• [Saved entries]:
-- Opening Marker --
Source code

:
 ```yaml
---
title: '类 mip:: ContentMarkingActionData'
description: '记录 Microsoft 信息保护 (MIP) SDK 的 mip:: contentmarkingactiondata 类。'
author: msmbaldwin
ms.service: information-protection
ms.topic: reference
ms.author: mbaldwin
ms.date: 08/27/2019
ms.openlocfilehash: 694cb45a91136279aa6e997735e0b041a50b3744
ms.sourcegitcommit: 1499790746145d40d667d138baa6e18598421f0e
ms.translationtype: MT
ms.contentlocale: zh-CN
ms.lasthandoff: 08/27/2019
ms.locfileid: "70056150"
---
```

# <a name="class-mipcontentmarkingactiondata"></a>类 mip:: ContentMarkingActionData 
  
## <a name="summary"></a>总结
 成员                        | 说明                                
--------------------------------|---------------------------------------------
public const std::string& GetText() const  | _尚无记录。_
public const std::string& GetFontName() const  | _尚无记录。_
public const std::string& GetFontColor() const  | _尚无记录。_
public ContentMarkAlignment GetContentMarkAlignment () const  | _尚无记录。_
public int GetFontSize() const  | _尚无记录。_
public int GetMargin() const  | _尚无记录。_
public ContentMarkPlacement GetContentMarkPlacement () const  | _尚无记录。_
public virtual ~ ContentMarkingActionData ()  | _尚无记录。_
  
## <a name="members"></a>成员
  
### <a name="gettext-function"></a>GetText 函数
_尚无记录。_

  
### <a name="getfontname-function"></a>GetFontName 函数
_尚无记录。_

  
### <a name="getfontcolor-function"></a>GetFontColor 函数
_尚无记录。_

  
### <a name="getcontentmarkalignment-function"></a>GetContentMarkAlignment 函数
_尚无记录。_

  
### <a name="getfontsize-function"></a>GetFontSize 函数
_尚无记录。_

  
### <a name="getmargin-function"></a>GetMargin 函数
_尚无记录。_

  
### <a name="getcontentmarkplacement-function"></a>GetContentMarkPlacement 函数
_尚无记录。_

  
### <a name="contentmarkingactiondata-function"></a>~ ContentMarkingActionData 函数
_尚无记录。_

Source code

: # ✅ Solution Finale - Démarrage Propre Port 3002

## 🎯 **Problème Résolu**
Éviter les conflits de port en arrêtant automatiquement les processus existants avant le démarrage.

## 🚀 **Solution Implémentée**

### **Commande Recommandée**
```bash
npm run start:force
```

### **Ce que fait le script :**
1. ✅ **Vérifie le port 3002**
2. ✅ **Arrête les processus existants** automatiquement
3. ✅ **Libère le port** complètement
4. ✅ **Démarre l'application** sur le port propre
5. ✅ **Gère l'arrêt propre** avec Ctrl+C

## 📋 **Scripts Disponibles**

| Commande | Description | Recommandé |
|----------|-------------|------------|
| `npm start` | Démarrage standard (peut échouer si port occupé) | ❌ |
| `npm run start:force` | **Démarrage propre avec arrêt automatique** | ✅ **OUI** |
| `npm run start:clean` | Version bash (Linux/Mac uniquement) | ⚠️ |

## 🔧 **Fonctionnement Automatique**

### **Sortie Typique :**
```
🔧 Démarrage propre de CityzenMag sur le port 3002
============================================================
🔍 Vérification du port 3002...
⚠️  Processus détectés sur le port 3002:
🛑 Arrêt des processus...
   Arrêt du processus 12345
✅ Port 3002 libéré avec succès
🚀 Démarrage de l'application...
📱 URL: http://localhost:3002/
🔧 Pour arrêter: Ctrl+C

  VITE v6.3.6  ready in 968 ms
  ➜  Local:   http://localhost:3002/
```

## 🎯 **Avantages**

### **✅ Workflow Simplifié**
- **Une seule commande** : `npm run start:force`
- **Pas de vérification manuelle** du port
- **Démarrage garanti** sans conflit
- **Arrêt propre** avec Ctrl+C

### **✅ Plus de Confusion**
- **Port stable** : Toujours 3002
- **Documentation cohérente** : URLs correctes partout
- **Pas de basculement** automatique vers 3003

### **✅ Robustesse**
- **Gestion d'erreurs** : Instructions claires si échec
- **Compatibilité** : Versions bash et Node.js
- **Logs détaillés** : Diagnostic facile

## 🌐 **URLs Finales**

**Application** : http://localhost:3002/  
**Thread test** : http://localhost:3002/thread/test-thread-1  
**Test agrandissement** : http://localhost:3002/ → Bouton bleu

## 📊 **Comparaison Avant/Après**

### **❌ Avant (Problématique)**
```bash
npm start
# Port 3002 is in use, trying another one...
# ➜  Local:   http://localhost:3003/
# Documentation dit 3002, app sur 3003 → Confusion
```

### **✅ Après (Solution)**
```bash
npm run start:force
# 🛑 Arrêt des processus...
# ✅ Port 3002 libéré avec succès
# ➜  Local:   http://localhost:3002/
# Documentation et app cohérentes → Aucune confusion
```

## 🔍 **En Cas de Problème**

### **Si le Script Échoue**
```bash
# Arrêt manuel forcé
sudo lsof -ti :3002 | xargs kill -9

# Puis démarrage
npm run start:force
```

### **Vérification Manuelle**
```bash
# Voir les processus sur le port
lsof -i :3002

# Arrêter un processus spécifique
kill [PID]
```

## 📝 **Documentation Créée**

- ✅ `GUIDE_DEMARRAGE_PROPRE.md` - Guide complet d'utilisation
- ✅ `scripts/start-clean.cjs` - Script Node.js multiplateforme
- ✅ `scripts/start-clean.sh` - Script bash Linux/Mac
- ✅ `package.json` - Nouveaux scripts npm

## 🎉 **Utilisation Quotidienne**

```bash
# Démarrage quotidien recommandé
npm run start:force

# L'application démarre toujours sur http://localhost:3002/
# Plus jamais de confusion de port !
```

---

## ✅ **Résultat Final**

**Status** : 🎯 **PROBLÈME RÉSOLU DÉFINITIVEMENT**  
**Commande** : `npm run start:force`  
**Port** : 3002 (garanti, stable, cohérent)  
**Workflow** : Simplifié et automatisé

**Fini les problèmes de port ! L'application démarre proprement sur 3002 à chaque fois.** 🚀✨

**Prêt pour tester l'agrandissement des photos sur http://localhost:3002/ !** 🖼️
-- Closing Marker --
• [About this exercise]: Among the lines above, which contain the word "GetMargin"? Copy every one.

• [Response area]:
public int GetMargin() const  | _尚无记录。_
### <a name="getmargin-function"></a>GetMargin 函数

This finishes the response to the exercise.